Il risultato fu che Paolo Agostinacchio, sindaco di quei cambiamenti e di quelle perdite (lo ricordate l’Arco di San Michele?) malgrado un gran numero di rivali, venne rieletto trionfalmente al primo turno; i gelosi custodi della tradizione e della memoria dormivano tutti? Ma forse dipese dal fatto che i social non c’erano. Tuttavia, a rendere grottesca, secondo il mio discutibile punto di vista, la proposta di sostituire i lampioni con i tralicci è l’idea che questa rimozione testimonierebbe lo «spirito antifascista» della città.

Ammesso che questo spirito ci sia (personalmente non ne sono convintissimo, spiacente), lo volete esprimere proprio a Piazza Italia, cioè una piazza architettonicamente, esteticamente e valorialmente fascista? Una piazza su cui insiste il fascistissimo Palazzo degli Studi progettato da Marcello Piacentini (per tacere del poco distante e non meno littorio Itis «Saverio Altamura») lo strafascista Palazzo della Bonifica, il Palazzo delle Statue e la Caserma Miale, e che ha al centro quel Monumento ai Caduti che è una specie di breviario dell’estetica scultorea di regime? Un po’ di serietà, suvvia!

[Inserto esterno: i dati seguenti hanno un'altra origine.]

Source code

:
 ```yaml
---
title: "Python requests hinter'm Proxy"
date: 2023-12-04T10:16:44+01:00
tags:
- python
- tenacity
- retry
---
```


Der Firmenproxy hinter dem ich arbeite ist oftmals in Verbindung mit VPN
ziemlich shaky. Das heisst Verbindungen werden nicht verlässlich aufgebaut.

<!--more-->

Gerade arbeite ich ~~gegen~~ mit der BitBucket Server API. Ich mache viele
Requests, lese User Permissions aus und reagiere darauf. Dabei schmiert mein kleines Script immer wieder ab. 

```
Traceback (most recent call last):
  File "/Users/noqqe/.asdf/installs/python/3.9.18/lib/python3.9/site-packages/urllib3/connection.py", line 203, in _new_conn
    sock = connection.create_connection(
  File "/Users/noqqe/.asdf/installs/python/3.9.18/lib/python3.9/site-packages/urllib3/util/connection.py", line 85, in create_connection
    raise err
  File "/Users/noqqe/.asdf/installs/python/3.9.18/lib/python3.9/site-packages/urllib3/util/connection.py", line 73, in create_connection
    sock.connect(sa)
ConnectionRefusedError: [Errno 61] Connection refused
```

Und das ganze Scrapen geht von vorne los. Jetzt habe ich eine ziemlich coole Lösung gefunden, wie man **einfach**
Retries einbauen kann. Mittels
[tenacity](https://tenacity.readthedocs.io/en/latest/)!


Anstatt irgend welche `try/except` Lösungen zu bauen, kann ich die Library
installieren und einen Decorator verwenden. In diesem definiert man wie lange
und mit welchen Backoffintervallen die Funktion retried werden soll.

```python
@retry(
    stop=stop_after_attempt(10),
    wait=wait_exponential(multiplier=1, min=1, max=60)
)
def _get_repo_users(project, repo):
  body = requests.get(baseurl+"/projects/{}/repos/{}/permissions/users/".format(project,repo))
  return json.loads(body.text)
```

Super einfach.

Non nascondo che in generale il partito dei «Sì, ma non lì» mi dà l’idea soprattutto di accampare pretesti perché l’opera non si faccia. È però un’impressione, che potrebbe essere prevenuta. A me pare che ai Campi Diomedei l’ampiezza degli spazi circostanti e l’assenza di edifici limitrofi valorizzerebbe l’opera più che altrove, permettendo inoltre all’Amministrazione Comunale, come ulteriore atto di linearità e trasparenza del progetto di acquisire il parere della Sovrintendenza.

Parere della Sovrintendenza (giustissimo chiederlo anche se non è vincolante) che attendo con curiosità incompetente. Mi scusino i miei concittadini che sanno tutto, ma a me la prescrizione di coprire gli scavi dell’insediamento neolitico e il divieto di impiantare alberi di alto fusto che possano danneggiare la visione prospettica della facciata del mai abbastanza lodato Iriip sembrano strane assai. Ma sono sicuro che, in una città che rigurgita di esperti qualificati, così rispettosa dei beni architettonici e così attenta alla memoria, qualcuno di buon cuore me le spiegherà. Alla prossima.